Making trippy, haunting music with experimental instruments, tape loops, and even nuclear testing equipment.


Hainbach (born Stefan Paul Goetsch) is a German composer and technician with a knack for creating truly trippy, shifting audio landscapes. Tracks are built up using experimental instruments, tape loops, electronic gadgets (including nuclear testing equipment), and at times mixed with the sounds of nature. This auditory hodgepodge serves hipnotic, meditative experiences you can get lost in. As with all well-crafted looping, you will discover something new with each listen.

Take for example the soundtrack for the 2025 film ‘Amrum’. Base tracks were recorded on a beach using an aeolian wind harp and an East German fan organ. The blowing wind and ocean waves played essential rolls in the compositions as did the singing of nearby birds. These recordings were then brought back to the studio and combined with sparse piano and Hainbach says, “a few pulses of my wall of nuclear test equipment add suspense.” As the tracks build, you can definitely feel that suspense.


“All in all, this album leaves you space to listen and transport yourself to Amrum, both the island and the film.”
– Bandcamp


I’ve been a fan of serious looped music for many years.

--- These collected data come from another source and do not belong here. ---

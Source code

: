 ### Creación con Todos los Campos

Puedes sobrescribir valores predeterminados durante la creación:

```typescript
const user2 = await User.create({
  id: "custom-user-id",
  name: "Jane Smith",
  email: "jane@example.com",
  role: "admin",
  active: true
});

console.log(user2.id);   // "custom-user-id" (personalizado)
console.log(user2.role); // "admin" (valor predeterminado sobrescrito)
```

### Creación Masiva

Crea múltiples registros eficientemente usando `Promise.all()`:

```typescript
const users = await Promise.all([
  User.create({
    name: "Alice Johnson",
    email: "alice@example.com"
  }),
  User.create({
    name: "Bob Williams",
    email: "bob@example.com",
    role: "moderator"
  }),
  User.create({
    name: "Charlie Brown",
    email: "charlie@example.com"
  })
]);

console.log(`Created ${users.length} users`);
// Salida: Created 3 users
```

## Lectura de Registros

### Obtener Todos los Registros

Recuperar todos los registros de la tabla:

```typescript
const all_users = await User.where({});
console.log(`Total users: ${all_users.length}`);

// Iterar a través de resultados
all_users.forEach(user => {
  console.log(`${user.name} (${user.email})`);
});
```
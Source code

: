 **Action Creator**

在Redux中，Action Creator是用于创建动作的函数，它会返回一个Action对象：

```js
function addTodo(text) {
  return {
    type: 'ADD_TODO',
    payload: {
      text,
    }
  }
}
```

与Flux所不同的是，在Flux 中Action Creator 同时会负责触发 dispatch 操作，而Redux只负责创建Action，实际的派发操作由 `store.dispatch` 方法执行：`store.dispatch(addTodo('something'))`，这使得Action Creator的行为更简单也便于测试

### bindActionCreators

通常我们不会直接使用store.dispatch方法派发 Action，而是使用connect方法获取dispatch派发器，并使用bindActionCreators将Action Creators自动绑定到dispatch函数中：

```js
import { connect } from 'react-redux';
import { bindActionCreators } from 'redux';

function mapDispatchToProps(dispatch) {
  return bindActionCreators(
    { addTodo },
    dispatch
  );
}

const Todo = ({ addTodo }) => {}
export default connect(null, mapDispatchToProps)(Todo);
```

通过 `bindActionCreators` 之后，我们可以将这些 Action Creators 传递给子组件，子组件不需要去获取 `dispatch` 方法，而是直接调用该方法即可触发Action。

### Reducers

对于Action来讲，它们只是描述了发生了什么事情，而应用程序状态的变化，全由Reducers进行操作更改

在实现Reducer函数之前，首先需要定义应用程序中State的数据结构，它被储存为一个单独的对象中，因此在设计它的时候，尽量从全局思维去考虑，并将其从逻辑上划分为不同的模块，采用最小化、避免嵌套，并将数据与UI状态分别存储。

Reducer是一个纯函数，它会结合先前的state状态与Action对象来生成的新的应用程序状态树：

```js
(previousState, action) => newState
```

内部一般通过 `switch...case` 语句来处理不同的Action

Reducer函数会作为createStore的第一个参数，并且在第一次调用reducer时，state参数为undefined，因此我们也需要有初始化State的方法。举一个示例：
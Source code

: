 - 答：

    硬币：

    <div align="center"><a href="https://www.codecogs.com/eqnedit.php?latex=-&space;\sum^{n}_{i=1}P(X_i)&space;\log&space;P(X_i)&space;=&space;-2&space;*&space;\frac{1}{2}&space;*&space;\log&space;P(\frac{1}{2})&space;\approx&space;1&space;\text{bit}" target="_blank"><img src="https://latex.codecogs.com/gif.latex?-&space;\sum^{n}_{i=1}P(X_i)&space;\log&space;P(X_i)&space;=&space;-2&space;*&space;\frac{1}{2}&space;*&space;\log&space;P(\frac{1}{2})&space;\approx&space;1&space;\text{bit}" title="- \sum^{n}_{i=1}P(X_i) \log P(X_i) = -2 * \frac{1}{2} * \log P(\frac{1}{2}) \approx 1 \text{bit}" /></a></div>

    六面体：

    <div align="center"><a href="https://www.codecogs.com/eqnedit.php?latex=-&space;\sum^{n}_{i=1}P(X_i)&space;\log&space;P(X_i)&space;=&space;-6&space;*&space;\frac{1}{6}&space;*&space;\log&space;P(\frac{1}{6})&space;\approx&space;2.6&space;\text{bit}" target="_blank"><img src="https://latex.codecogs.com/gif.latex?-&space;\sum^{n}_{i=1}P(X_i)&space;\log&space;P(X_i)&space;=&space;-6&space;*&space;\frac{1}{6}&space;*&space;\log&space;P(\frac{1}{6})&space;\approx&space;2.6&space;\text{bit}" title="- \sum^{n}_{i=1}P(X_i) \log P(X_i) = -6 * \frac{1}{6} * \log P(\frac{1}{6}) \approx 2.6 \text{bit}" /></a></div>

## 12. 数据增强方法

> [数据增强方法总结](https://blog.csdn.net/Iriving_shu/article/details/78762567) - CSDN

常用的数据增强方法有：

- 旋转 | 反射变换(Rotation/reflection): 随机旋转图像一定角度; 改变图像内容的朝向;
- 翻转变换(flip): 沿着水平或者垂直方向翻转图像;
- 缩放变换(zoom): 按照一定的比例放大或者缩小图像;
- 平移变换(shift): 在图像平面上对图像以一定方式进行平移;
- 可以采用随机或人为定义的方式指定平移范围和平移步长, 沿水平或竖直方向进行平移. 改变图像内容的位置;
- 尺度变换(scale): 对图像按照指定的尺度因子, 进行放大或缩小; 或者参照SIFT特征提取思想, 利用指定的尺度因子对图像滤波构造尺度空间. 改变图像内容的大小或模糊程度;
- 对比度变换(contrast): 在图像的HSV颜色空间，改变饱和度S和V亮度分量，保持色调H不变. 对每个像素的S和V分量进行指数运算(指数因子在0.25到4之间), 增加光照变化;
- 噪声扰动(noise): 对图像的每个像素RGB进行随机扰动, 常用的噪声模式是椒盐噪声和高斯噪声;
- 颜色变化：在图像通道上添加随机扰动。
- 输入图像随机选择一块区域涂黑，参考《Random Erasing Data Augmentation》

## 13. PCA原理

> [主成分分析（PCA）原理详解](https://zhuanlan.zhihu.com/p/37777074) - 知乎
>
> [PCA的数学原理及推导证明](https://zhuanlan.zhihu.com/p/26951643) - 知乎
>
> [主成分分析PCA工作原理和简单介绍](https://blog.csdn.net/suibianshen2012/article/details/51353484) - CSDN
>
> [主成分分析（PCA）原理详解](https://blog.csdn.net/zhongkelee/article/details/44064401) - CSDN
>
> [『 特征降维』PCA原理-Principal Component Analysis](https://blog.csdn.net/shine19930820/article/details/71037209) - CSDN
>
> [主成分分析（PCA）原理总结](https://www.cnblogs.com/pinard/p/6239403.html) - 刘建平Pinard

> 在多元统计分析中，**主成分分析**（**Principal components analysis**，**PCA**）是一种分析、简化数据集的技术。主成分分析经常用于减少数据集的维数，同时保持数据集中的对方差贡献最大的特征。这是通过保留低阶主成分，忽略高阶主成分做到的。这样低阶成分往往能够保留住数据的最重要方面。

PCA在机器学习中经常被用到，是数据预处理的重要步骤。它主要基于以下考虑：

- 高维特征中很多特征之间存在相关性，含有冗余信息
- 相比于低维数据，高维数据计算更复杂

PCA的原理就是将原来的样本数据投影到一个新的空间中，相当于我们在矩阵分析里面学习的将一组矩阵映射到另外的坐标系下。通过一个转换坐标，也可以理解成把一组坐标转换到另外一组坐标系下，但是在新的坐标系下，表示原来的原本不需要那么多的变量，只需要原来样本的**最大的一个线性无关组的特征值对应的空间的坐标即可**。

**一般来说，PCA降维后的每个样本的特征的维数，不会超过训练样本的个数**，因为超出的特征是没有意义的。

The kind that David Torn or Robert Fripp would make. Utilizing far more than the instruments at hand. Picking up sounds from the room or randomly adding the odd bit of clicks and clanks here and there. Hainbach has co-opted many of their techniques while taking the music itself into his own realm. Innately original and thoroughly satisfying.

On his latest release ‘Gentle Hum’, Hainbach is joined by Turkish electronic artist Ah! Kosmos. This is a more controlled effort in the sense that the artists are creating haunting musical pieces using mainly non-musical instruments. Percussive noise and humming textures are crafted into a full, rich sound. The tracks live and breathe naturally despite their artificial origins.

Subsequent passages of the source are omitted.